§ **Task**:
If a line in the data below contains the word "workflows", copy it out.

§ **Extracted records**:
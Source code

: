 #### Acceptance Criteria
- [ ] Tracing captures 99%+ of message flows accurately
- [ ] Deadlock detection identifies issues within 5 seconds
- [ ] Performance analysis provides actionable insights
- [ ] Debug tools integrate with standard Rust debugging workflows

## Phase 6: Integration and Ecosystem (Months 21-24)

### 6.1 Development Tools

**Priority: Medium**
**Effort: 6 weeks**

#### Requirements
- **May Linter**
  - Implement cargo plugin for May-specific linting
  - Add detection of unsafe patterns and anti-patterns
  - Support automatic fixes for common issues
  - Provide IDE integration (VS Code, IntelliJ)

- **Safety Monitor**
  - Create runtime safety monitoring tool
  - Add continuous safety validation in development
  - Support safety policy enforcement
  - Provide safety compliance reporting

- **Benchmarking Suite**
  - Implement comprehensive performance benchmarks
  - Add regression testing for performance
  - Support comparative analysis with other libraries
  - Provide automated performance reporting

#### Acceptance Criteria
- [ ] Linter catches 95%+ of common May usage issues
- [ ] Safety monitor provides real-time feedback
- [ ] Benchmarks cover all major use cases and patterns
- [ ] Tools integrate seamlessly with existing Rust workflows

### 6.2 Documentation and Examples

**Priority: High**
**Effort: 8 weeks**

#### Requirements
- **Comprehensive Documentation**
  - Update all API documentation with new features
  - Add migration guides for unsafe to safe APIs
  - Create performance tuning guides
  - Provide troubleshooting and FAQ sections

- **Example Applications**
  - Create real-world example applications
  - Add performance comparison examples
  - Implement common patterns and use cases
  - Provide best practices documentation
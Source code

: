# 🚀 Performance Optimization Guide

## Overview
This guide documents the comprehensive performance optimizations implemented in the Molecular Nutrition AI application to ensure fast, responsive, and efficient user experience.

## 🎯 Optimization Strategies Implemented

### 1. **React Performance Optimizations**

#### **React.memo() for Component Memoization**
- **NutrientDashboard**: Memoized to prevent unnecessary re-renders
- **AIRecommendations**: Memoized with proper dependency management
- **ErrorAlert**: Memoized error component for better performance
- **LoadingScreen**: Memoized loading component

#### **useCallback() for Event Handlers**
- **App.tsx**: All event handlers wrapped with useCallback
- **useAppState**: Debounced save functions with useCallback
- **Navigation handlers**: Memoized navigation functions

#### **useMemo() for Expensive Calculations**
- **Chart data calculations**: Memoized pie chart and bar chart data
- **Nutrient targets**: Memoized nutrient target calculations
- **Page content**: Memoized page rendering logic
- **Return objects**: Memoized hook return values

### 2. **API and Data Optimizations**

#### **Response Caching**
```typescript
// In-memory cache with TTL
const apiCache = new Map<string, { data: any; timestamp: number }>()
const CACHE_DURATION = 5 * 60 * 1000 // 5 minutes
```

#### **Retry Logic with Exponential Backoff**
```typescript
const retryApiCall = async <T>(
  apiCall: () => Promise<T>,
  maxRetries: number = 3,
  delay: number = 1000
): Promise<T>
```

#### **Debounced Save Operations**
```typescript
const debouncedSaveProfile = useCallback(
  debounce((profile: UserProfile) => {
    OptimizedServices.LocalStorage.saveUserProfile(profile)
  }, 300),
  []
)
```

§ **Solution**:
- [ ] Debug tools integrate with standard Rust debugging workflows
- [ ] Tools integrate seamlessly with existing Rust workflows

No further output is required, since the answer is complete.